WHAT YOU HAVE TO DO: Repeat every record exactly, omitting the pictures.

(Saved data entries)

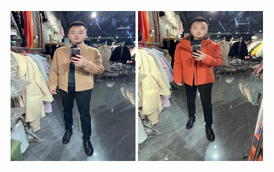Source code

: <img src="https://github.com/buaashupan/clothing/blob/main/picture/1.jpg" style="width:200px; height:240px;"/> <img src="https://github.com/buaashupan/clothing/blob/main/picture/2.jpg" style="width:200px; height:240px;"/>
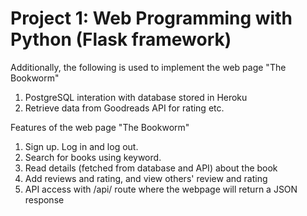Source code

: # Project 1: Web Programming with Python (Flask framework)
Additionally, the following is used to implement the web page "The Bookworm"
 1) PostgreSQL interation with database stored in Heroku
 2) Retrieve data from Goodreads API for rating etc.

Features of the web page "The Bookworm"
1) Sign up. Log in and log out.
2) Search for books using keyword.
3) Read details (fetched from database and API) about the book 
4) Add reviews and rating, and view others' review and rating
5) API access with /api/<isbn> route where the webpage will return a JSON response 
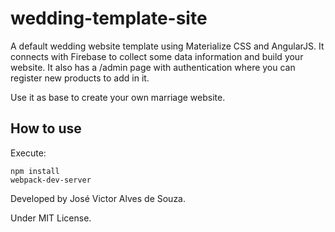 # wedding-template-site
A default wedding website template using Materialize CSS and AngularJS.
It connects with Firebase to collect some data information and build your website.
It also has a /admin page with authentication where you can register new products to add in it.

Use it as base to create your own marriage website.

## How to use
Execute:

    npm install
    webpack-dev-server

Developed by José Victor Alves de Souza.

Under MIT License.
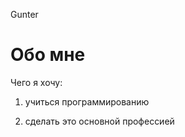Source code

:  Gunter
 # Обо мне
 Чего я хочу:
 
 1. учиться программированию
 
 2. сделать это основной профессией
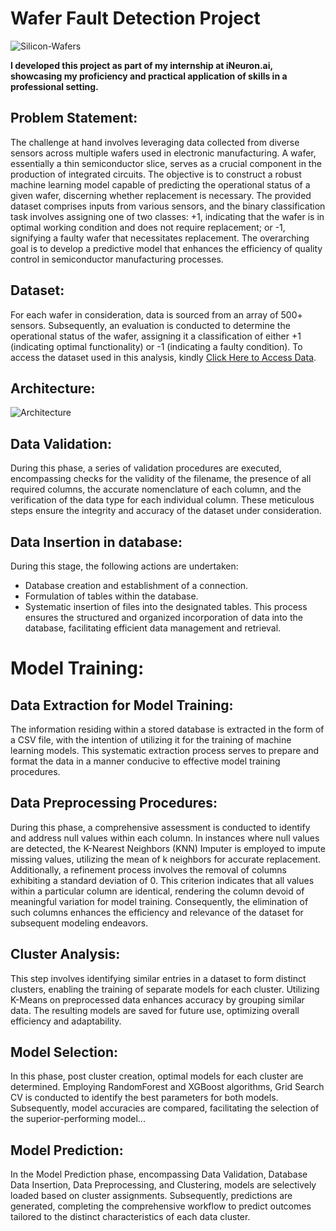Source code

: # Wafer Fault Detection Project
![Silicon-Wafers](https://github.com/piushkaushik/Wafer_Fault_Detection/assets/95517586/fe84685b-8916-4876-a767-f81c0a32b0f6)

**I developed this project as part of my internship at iNeuron.ai, showcasing my proficiency and practical application of skills in a professional setting.**
## Problem Statement:
The challenge at hand involves leveraging data collected from diverse sensors across multiple wafers used in electronic manufacturing. A wafer, essentially a thin semiconductor slice, serves as a crucial component in the production of integrated circuits. The objective is to construct a robust machine learning model capable of predicting the operational status of a given wafer, discerning whether replacement is necessary. The provided dataset comprises inputs from various sensors, and the binary classification task involves assigning one of two classes: +1, indicating that the wafer is in optimal working condition and does not require replacement; or -1, signifying a faulty wafer that necessitates replacement. The overarching goal is to develop a predictive model that enhances the efficiency of quality control in semiconductor manufacturing processes.

## Dataset:
For each wafer in consideration, data is sourced from an array of 500+ sensors. Subsequently, an evaluation is conducted to determine the operational status of the wafer, assigning it a classification of either +1 (indicating optimal functionality) or -1 (indicating a faulty condition). To access the dataset used in this analysis, kindly [Click Here to Access Data](https://drive.google.com/drive/folders/1BOnv-jyPS7vHz7vQv2otD0_GNZ0TL6yu?usp=drive_link).

## Architecture:
![Architecture](https://github.com/piushkaushik/Wafer_Fault_Detection/assets/95517586/94da8c90-5c7c-4b0e-8db3-75eb0782666b)

## Data Validation:
During this phase, a series of validation procedures are executed, encompassing checks for the validity of the filename, the presence of all required columns, the accurate nomenclature of each column, and the verification of the data type for each individual column. These meticulous steps ensure the integrity and accuracy of the dataset under consideration.

## Data Insertion in database:
During this stage, the following actions are undertaken:

- Database creation and establishment of a connection.
- Formulation of tables within the database.
- Systematic insertion of files into the designated tables.
This process ensures the structured and organized incorporation of data into the database, facilitating efficient data management and retrieval.

# Model Training:
## Data Extraction for Model Training:
The information residing within a stored database is extracted in the form of a CSV file, with the intention of utilizing it for the training of machine learning models. This systematic extraction process serves to prepare and format the data in a manner conducive to effective model training procedures.

## Data Preprocessing Procedures:
During this phase, a comprehensive assessment is conducted to identify and address null values within each column. In instances where null values are detected, the K-Nearest Neighbors (KNN) Imputer is employed to impute missing values, utilizing the mean of k neighbors for accurate replacement.
Additionally, a refinement process involves the removal of columns exhibiting a standard deviation of 0. This criterion indicates that all values within a particular column are identical, rendering the column devoid of meaningful variation for model training. Consequently, the elimination of such columns enhances the efficiency and relevance of the dataset for subsequent modeling endeavors.

## Cluster Analysis:
This step involves identifying similar entries in a dataset to form distinct clusters, enabling the training of separate models for each cluster. Utilizing K-Means on preprocessed data enhances accuracy by grouping similar data. The resulting models are saved for future use, optimizing overall efficiency and adaptability.

## Model Selection:
In this phase, post cluster creation, optimal models for each cluster are determined. Employing RandomForest and XGBoost algorithms, Grid Search CV is conducted to identify the best parameters for both models. Subsequently, model accuracies are compared, facilitating the selection of the superior-performing model...

## Model Prediction:

In the Model Prediction phase, encompassing Data Validation, Database Data Insertion, Data Preprocessing, and Clustering, models are selectively loaded based on cluster assignments. Subsequently, predictions are generated, completing the comprehensive workflow to predict outcomes tailored to the distinct characteristics of each data cluster.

WRITTEN ANSWER:
Source code

: <img src="https://github.com/buaashupan/clothing/blob/main/picture/1.jpg" style="width:200px; height:240px;"/> <img src="https://github.com/buaashupan/clothing/blob/main/picture/2.jpg" style="width:200px; height:240px;"/>
Source code

: # Project 1: Web Programming with Python (Flask framework)
Additionally, the following is used to implement the web page "The Bookworm"
 1) PostgreSQL interation with database stored in Heroku
 2) Retrieve data from Goodreads API for rating etc.

Features of the web page "The Bookworm"
1) Sign up. Log in and log out.
2) Search for books using keyword.
3) Read details (fetched from database and API) about the book 
4) Add reviews and rating, and view others' review and rating
5) API access with /api/<isbn> route where the webpage will return a JSON response 
 # wedding-template-site
A default wedding website template using Materialize CSS and AngularJS.
It connects with Firebase to collect some data information and build your website.
It also has a /admin page with authentication where you can register new products to add in it.

Use it as base to create your own marriage website.

## How to use
Execute:

    npm install
    webpack-dev-server

Developed by José Victor Alves de Souza.

Under MIT License.
Source code

:  Gunter
 # Обо мне
 Чего я хочу:
 
 1. учиться программированию
 
 2. сделать это основной профессией
Source code

: # Wafer Fault Detection Project
![Silicon-Wafers](https://github.com/piushkaushik/Wafer_Fault_Detection/assets/95517586/fe84685b-8916-4876-a767-f81c0a32b0f6)

**I developed this project as part of my internship at iNeuron.ai, showcasing my proficiency and practical application of skills in a professional setting.**
## Problem Statement:
The challenge at hand involves leveraging data collected from diverse sensors across multiple wafers used in electronic manufacturing. A wafer, essentially a thin semiconductor slice, serves as a crucial component in the production of integrated circuits. The objective is to construct a robust machine learning model capable of predicting the operational status of a given wafer, discerning whether replacement is necessary. The provided dataset comprises inputs from various sensors, and the binary classification task involves assigning one of two classes: +1, indicating that the wafer is in optimal working condition and does not require replacement; or -1, signifying a faulty wafer that necessitates replacement. The overarching goal is to develop a predictive model that enhances the efficiency of quality control in semiconductor manufacturing processes.

## Dataset:
For each wafer in consideration, data is sourced from an array of 500+ sensors. Subsequently, an evaluation is conducted to determine the operational status of the wafer, assigning it a classification of either +1 (indicating optimal functionality) or -1 (indicating a faulty condition). To access the dataset used in this analysis, kindly [Click Here to Access Data](https://drive.google.com/drive/folders/1BOnv-jyPS7vHz7vQv2otD0_GNZ0TL6yu?usp=drive_link).

## Architecture:
![Architecture](https://github.com/piushkaushik/Wafer_Fault_Detection/assets/95517586/94da8c90-5c7c-4b0e-8db3-75eb0782666b)

## Data Validation:
During this phase, a series of validation procedures are executed, encompassing checks for the validity of the filename, the presence of all required columns, the accurate nomenclature of each column, and the verification of the data type for each individual column. These meticulous steps ensure the integrity and accuracy of the dataset under consideration.

## Data Insertion in database:
During this stage, the following actions are undertaken:

- Database creation and establishment of a connection.
- Formulation of tables within the database.
- Systematic insertion of files into the designated tables.
This process ensures the structured and organized incorporation of data into the database, facilitating efficient data management and retrieval.

# Model Training:
## Data Extraction for Model Training:
The information residing within a stored database is extracted in the form of a CSV file, with the intention of utilizing it for the training of machine learning models. This systematic extraction process serves to prepare and format the data in a manner conducive to effective model training procedures.

## Data Preprocessing Procedures:
During this phase, a comprehensive assessment is conducted to identify and address null values within each column. In instances where null values are detected, the K-Nearest Neighbors (KNN) Imputer is employed to impute missing values, utilizing the mean of k neighbors for accurate replacement.
Additionally, a refinement process involves the removal of columns exhibiting a standard deviation of 0. This criterion indicates that all values within a particular column are identical, rendering the column devoid of meaningful variation for model training. Consequently, the elimination of such columns enhances the efficiency and relevance of the dataset for subsequent modeling endeavors.

## Cluster Analysis:
This step involves identifying similar entries in a dataset to form distinct clusters, enabling the training of separate models for each cluster. Utilizing K-Means on preprocessed data enhances accuracy by grouping similar data. The resulting models are saved for future use, optimizing overall efficiency and adaptability.

## Model Selection:
In this phase, post cluster creation, optimal models for each cluster are determined. Employing RandomForest and XGBoost algorithms, Grid Search CV is conducted to identify the best parameters for both models. Subsequently, model accuracies are compared, facilitating the selection of the superior-performing model...

## Model Prediction:

In the Model Prediction phase, encompassing Data Validation, Database Data Insertion, Data Preprocessing, and Clustering, models are selectively loaded based on cluster assignments. Subsequently, predictions are generated, completing the comprehensive workflow to predict outcomes tailored to the distinct characteristics of each data cluster.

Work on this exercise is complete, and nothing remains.